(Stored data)

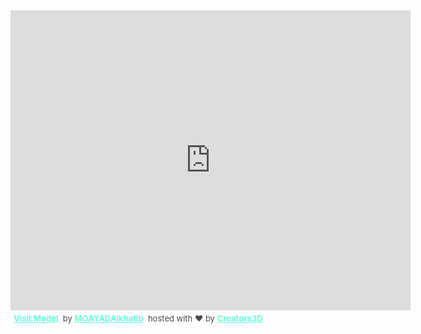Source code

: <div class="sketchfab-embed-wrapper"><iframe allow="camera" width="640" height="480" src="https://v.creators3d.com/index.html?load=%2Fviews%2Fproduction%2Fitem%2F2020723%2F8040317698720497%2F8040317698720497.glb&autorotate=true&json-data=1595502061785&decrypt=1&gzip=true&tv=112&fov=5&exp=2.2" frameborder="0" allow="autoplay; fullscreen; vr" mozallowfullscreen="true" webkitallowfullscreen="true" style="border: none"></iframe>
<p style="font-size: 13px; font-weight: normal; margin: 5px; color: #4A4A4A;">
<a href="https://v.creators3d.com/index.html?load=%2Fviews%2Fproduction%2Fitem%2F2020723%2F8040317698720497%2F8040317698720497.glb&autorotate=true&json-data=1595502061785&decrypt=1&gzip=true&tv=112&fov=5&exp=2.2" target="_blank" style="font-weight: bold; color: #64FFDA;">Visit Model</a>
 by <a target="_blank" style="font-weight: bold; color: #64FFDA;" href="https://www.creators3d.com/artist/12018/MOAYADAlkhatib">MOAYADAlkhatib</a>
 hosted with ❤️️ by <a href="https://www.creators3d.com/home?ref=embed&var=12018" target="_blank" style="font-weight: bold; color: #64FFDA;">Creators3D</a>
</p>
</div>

**TASK GOAL**
The expected result is a copy of each line in the records where "embed" appears.

**EXERCISE RESULT**
: <div class="sketchfab-embed-wrapper"><iframe allow="camera" width="640" height="480" src="https://v.creators3d.com/index.html?load=%2Fviews%2Fproduction%2Fitem%2F2020723%2F8040317698720497%2F8040317698720497.glb&autorotate=true&json-data=1595502061785&decrypt=1&gzip=true&tv=112&fov=5&exp=2.2" frameborder="0" allow="autoplay; fullscreen; vr" mozallowfullscreen="true" webkitallowfullscreen="true" style="border: none"></iframe>
 hosted with ❤️️ by <a href="https://www.creators3d.com/home?ref=embed&var=12018" target="_blank" style="font-weight: bold; color: #64FFDA;">Creators3D</a>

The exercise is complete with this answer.